Hairless Hounds: Healers Too?
Ancient dogs were once viewed as a cure-all.
April 11, 2008— -- Nancy Gordon's fibromyalgia pain had haunted her for years, forcing her to quit her job and sending her into depression. She's found salvation, however, in the form of two primitive jungle creatures with magical healing powers.
Or so the Aztec legend goes.
Gordon's creatures are rare and ancient Mexican hairless dogs, known as the Xoloitzcuintli (pronounced "show-low-its-queent-lee"). The breed, considered the oldest in the Americas, was revered by the Aztecs, who believed the dogs could protect people and heal their pain.
It's a myth that our modern age has debunked. But while this naked canine is anything but ordinary, some owners continue to claim their Xolos' charms extend to a spiritual level.
"They are an amazing, rare breed," says Gordon. "I do believe they are special; I do believe that you don't get the same effect from any old breed. … They're highly intuitive."
The dogs help ease her physical pain by acting as living water bottles, draping their permanently toasty bodies around Gordon's neck when she drives in her car or goes to the movies.
She swears that Toaster, a coated Xolo (roughly half of Xolo puppies are born with fur), and Toaster's hairless daughter, Pink, turned her life around.
"It's night and day in a lot of ways. I was basically pretty much bedridden and house ridden," says Gordon. The dogs "help me get out and move more comfortably. They've helped with my depression tremendously."
The ancient Aztecs certainly seemed to feel the same way. They believed the dogs were gifts from the gods, with the power to heal people's' illnesses.
This legend continued beyond the Aztec era. "Dogs That Changed the World," a PBS Nature show, visited a rural village in Mexico, where an old woman demonstrated how she applies Xolo puppies to her arthritic joints.
"If you go back and read these old dog books, they say, If you take the dog to bed with you for three nights, the disease will go from you to the dog," says Amy Fernandez, president of the Xolo Club of America.
Shannon Larson, another Xolo owner, says the dogs' healing reputation originates from their warmth. Although the breed doesn't produce more heat than others, their lack of hair means they radiate it better. The warmth is certainly soothing, and as Dr. Paul Christo, director of the Pain Treatment Center at Johns Hopkins Hospital, points out, it can certainly help to alleviate certain types of pain. And so the legend of Xolos' healing powers goes on.
"There are a few people who have purchased them for that reason, and I do have people who have contacted me with health problems wanting to adopt them," says Larson.
She says she tries to clarify that the dogs have no magical healing properties, but "if it's not hurting the animals and it works for [the person], and you realize that getting a dog is a lifetime commitment, it's fine by me ... but you don't need to get a dog to have a hot water bottle."
Still, multiple Xolo owners swear their dogs' ability to soothe and comfort goes beyond just heat.
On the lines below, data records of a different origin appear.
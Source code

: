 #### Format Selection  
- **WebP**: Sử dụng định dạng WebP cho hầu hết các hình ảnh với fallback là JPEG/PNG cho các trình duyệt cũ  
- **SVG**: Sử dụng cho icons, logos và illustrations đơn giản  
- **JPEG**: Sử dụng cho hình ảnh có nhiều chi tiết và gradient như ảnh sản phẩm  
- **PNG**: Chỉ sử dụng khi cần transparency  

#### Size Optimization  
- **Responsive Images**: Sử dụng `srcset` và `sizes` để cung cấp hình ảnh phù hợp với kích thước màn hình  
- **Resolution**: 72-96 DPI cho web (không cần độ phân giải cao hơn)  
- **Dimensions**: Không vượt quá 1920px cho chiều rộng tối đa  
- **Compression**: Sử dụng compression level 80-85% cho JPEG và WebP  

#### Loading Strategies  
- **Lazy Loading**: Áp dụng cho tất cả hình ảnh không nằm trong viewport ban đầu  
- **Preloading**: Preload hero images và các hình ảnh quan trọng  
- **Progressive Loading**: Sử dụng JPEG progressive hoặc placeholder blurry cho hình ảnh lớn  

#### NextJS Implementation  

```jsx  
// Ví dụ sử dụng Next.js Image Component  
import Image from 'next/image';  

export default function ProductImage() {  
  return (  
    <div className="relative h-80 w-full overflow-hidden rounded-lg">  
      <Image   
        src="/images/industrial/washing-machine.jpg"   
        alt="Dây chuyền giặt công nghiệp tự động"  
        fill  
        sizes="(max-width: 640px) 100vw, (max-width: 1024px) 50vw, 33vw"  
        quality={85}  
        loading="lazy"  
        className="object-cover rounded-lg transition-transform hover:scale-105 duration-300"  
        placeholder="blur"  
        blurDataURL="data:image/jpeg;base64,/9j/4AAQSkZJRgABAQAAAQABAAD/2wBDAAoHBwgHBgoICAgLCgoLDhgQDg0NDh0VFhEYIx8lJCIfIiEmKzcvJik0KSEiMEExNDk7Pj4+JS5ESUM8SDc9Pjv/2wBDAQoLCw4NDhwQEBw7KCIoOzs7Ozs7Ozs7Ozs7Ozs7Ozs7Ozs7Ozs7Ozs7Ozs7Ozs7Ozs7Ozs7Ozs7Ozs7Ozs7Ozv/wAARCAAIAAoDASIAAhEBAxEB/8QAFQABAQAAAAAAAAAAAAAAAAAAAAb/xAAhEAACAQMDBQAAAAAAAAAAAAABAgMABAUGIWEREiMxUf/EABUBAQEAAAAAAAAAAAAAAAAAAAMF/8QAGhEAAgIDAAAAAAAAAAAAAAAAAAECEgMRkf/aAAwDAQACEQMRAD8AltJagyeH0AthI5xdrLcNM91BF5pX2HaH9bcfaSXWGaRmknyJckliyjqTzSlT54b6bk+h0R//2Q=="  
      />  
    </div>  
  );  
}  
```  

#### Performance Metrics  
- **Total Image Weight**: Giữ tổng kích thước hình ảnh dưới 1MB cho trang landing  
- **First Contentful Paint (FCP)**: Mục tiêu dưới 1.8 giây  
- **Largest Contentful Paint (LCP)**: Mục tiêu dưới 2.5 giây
"They seem to be more alert and more keen," says Pattie Gerrie, who lives in San Francisco. "They're always looking to see what I'm doing. If I'm sitting on the floor and I'm upset, they come up and kiss me all over. .... You feel a charge from the animal. It's a spiritual charge, it's almost godlike."
Jan Carson, a Xolo breeder based in California, agreed. "I kind of swear [the Xolo is] from the Aztec gods. I just have a feeling that they are."
While there are no large-scale scientific studies proving that dogs, let alone Xolos, can heal pain, doctors acknowledge that pets are certainly good for your health.
Deborah Jury, a nurse practitioner for pain management who helps manage the pet therapy program at the Childrens Hospital Los Angeles, says the dogs have a profound effect on their patients' pain. Any child going through a particularly painful procedure that day gets a canine companion at their side to provide comfort and distraction from the pain.
Jury notes that when their child patients were asked to rate their pain on a 10-point scale before the therapy dogs visited, they averaged between a 6 and an 8. After the dogs visited the pain went down to a two-to-four range.
Maybe it isn't so hard to believe the Aztecs' legend.
"We really see a spiritual element to what the dogs do when they're with people," says Kathy Klotz, executive director of Intermountain Therapy Animals. "They seem to have a particular intuition to what the patient needs that often the staff or handler or family may not see. They can spot a person in the room who needs their companionship at the moment."
Xolos are no exception.
"They give both a physical and emotional support," says Gordon. "I really can say they have saved my soul. You're not going to get that from a neck wrap."